## Information provided

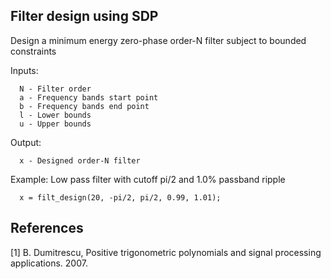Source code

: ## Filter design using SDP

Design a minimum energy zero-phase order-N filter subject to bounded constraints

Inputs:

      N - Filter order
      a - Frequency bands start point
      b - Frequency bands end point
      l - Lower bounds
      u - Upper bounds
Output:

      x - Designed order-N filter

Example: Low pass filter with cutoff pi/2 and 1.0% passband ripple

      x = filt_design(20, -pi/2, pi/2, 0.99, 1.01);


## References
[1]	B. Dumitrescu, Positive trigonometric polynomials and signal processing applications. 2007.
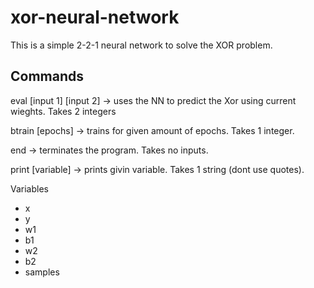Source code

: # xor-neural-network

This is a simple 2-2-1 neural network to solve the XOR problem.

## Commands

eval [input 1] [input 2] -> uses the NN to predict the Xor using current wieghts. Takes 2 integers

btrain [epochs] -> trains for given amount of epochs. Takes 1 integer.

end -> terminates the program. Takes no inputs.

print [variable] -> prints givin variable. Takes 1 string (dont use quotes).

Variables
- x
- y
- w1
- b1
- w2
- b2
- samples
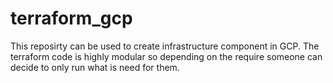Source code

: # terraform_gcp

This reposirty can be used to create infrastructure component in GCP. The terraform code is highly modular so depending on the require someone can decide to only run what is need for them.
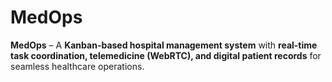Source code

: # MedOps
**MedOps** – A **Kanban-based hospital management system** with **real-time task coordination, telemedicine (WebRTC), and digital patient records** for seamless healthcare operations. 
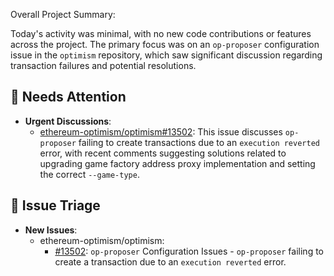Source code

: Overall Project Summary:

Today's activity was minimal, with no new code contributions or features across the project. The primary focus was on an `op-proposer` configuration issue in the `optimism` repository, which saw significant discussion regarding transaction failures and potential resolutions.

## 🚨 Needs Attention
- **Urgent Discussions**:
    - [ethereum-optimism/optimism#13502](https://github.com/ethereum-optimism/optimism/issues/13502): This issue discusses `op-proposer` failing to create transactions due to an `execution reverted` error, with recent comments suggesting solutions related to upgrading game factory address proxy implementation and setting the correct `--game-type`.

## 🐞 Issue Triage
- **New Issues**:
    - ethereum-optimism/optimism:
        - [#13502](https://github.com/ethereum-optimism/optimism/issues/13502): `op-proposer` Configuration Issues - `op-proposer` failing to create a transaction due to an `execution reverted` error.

## What you have to do
Go through the material and copy each line in which the word "neural" occurs.

## Your response
: # xor-neural-network
This is a simple 2-2-1 neural network to solve the XOR problem.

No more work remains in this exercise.